* _ABOUT THIS EXERCISE_: Print the listing below again from the line that contains "los servidores públicos." onward, keeping every line exact and leaving out the lines before it.

* _STUDY MATERIAL_:
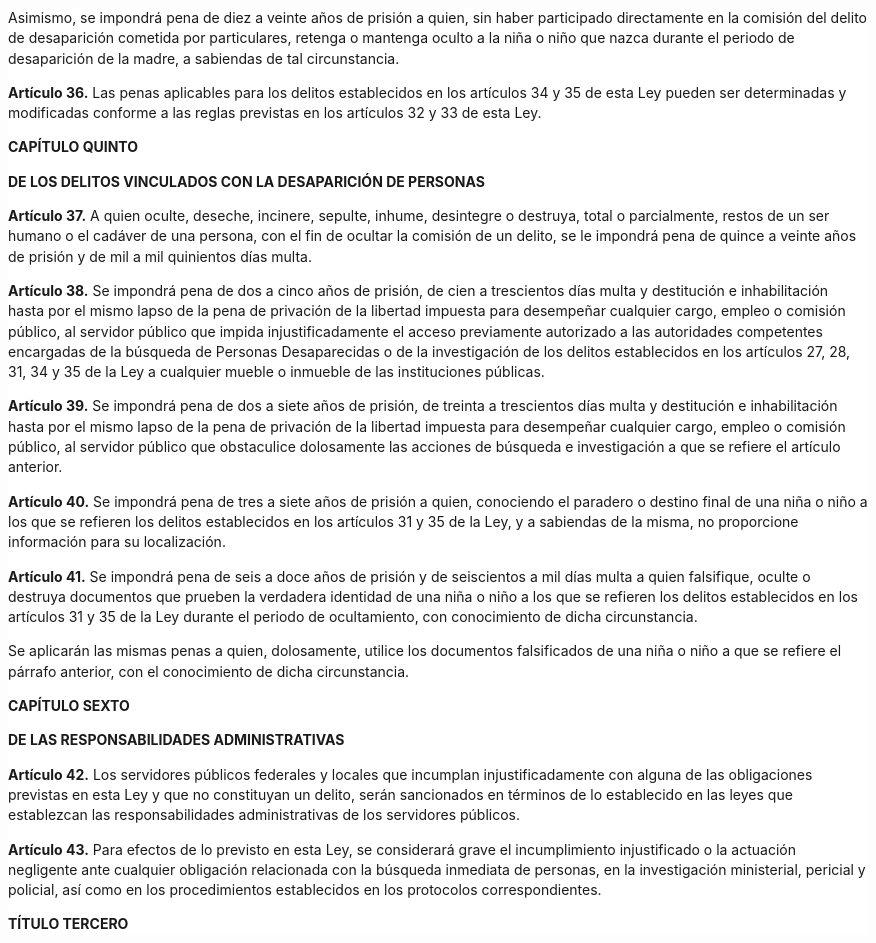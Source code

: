 Asimismo, se impondrá pena de diez a veinte años de prisión a quien, sin haber participado directamente en la comisión del delito de desaparición cometida por particulares, retenga o mantenga oculto a la niña o niño que nazca durante el periodo de desaparición de la madre, a sabiendas de tal circunstancia.

**Artículo 36.** Las penas aplicables para los delitos establecidos en los artículos 34 y 35 de esta Ley pueden ser determinadas y modificadas conforme a las reglas previstas en los artículos 32 y 33 de esta Ley.

**CAPÍTULO QUINTO**

**DE LOS DELITOS VINCULADOS CON LA DESAPARICIÓN DE PERSONAS**

**Artículo 37.** A quien oculte, deseche, incinere, sepulte, inhume, desintegre o destruya, total o parcialmente, restos de un ser humano o el cadáver de una persona, con el fin de ocultar la comisión de un delito, se le impondrá pena de quince a veinte años de prisión y de mil a mil quinientos días multa.

**Artículo 38.** Se impondrá pena de dos a cinco años de prisión, de cien a trescientos días multa y destitución e inhabilitación hasta por el mismo lapso de la pena de privación de la libertad impuesta para desempeñar cualquier cargo, empleo o comisión público, al servidor público que impida injustificadamente el acceso previamente autorizado a las autoridades competentes encargadas de la búsqueda de Personas Desaparecidas o de la investigación de los delitos establecidos en los artículos 27, 28, 31, 34 y 35 de la Ley a cualquier mueble o inmueble de las instituciones públicas.

**Artículo 39.** Se impondrá pena de dos a siete años de prisión, de treinta a trescientos días multa y destitución e inhabilitación hasta por el mismo lapso de la pena de privación de la libertad impuesta para desempeñar cualquier cargo, empleo o comisión público, al servidor público que obstaculice dolosamente las acciones de búsqueda e investigación a que se refiere el artículo anterior.

**Artículo 40.** Se impondrá pena de tres a siete años de prisión a quien, conociendo el paradero o destino final de una niña o niño a los que se refieren los delitos establecidos en los artículos 31 y 35 de la Ley, y a sabiendas de la misma, no proporcione información para su localización.

**Artículo 41.** Se impondrá pena de seis a doce años de prisión y de seiscientos a mil días multa a quien falsifique, oculte o destruya documentos que prueben la verdadera identidad de una niña o niño a los que se refieren los delitos establecidos en los artículos 31 y 35 de la Ley durante el periodo de ocultamiento, con conocimiento de dicha circunstancia.

Se aplicarán las mismas penas a quien, dolosamente, utilice los documentos falsificados de una niña o niño a que se refiere el párrafo anterior, con el conocimiento de dicha circunstancia.

**CAPÍTULO SEXTO**

**DE LAS RESPONSABILIDADES ADMINISTRATIVAS**

**Artículo 42.** Los servidores públicos federales y locales que incumplan injustificadamente con alguna de las obligaciones previstas en esta Ley y que no constituyan un delito, serán sancionados en términos de lo establecido en las leyes que establezcan las responsabilidades administrativas de los servidores públicos.

**Artículo 43.** Para efectos de lo previsto en esta Ley, se considerará grave el incumplimiento injustificado o la actuación negligente ante cualquier obligación relacionada con la búsqueda inmediata de personas, en la investigación ministerial, pericial y policial, así como en los procedimientos establecidos en los protocolos correspondientes.

**TÍTULO TERCERO**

* _TASK RESPONSE_:
**Artículo 42.** Los servidores públicos federales y locales que incumplan injustificadamente con alguna de las obligaciones previstas en esta Ley y que no constituyan un delito, serán sancionados en términos de lo establecido en las leyes que establezcan las responsabilidades administrativas de los servidores públicos.

**Artículo 43.** Para efectos de lo previsto en esta Ley, se considerará grave el incumplimiento injustificado o la actuación negligente ante cualquier obligación relacionada con la búsqueda inmediata de personas, en la investigación ministerial, pericial y policial, así como en los procedimientos establecidos en los protocolos correspondientes.

**TÍTULO TERCERO**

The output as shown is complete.